• Brief:
The answer should consist of each line from the data below that includes "false".

===== Supplied data =====

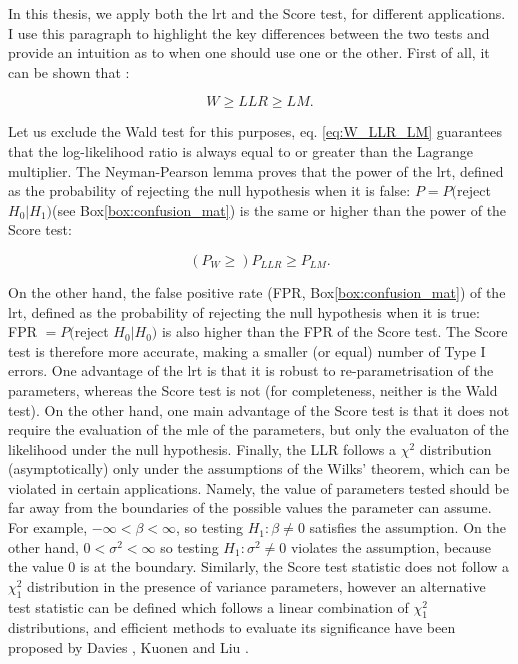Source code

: In this thesis, we apply both the \gls{lrt} and the Score test, for different applications.
I use this paragraph to highlight the key differences between the two tests and provide an intuition as to when one should use one or the other.
First of all, it can be shown that \cite{engle1984wald}:

\begin{equation}\label{eq:W_LLR_LM}
    W \geq LLR \geq LM.
\end{equation}

Let us exclude the Wald test for this purposes, eq. \eqref{eq:W_LLR_LM} guarantees that the log-likelihood ratio is always equal to or greater than the Lagrange multiplier.
The Neyman-Pearson lemma \cite{neyman1933ix} proves that the power  of the \gls{lrt}, defined as the probability of rejecting the null hypothesis when it is false: $P = P($reject $H_0 | H_1)$(see Box\ref{box:confusion_mat}) is the same or higher than the power of the Score test:

\begin{equation}
    (P_W \geq) P_{LLR} \geq P_{LM}.
\end{equation}

On the other hand, the false positive rate (FPR, Box\ref{box:confusion_mat}) of the \gls{lrt}, defined as the probability of rejecting the null hypothesis when it is true: FPR $= P($reject $H_0 | H_0)$ is also higher than the FPR of the Score test.
The Score test is therefore more accurate, making a smaller (or equal) number of Type I errors. 
One advantage of the \gls{lrt} is that it is robust to re-parametrisation of the parameters, whereas the Score test is not (for completeness, neither is the Wald test). 
On the other hand, one main advantage of the Score test is that it does not require the evaluation of the \gls{mle} of the parameters, but only the evaluaton of the likelihood under the null hypothesis.
Finally, the LLR follows a $\chi^2$ distribution (asymptotically) only under the assumptions of the Wilks' theorem, which can be violated in certain applications.
Namely, the value of parameters tested should be far away from the boundaries of the possible values the parameter can assume.
For example, $-\infty < \beta < \infty$, so testing $H_1: \beta \neq 0$ satisfies the assumption.
On the other hand, $0 < \sigma^2 < \infty$ so testing $H_1: \sigma^2 \neq 0$ violates the assumption, because the value $0$ is at the boundary.
Similarly, the Score test statistic does not follow a $\chi^2_1$ distribution in the presence of variance parameters, however an alternative test statistic can be defined which follows a linear combination of $\chi^2_1$ distributions, and efficient methods to evaluate its significance have been proposed by Davies \cite{davies1980algorithm}, Kuonen \cite{kuonen1999miscellanea} and Liu \cite{liu2009new, lee2012optimal}. \\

=====

• Solution for this task:
The Neyman-Pearson lemma \cite{neyman1933ix} proves that the power  of the \gls{lrt}, defined as the probability of rejecting the null hypothesis when it is false: $P = P($reject $H_0 | H_1)$(see Box\ref{box:confusion_mat}) is the same or higher than the power of the Score test:
On the other hand, the false positive rate (FPR, Box\ref{box:confusion_mat}) of the \gls{lrt}, defined as the probability of rejecting the null hypothesis when it is true: FPR $= P($reject $H_0 | H_0)$ is also higher than the FPR of the Score test.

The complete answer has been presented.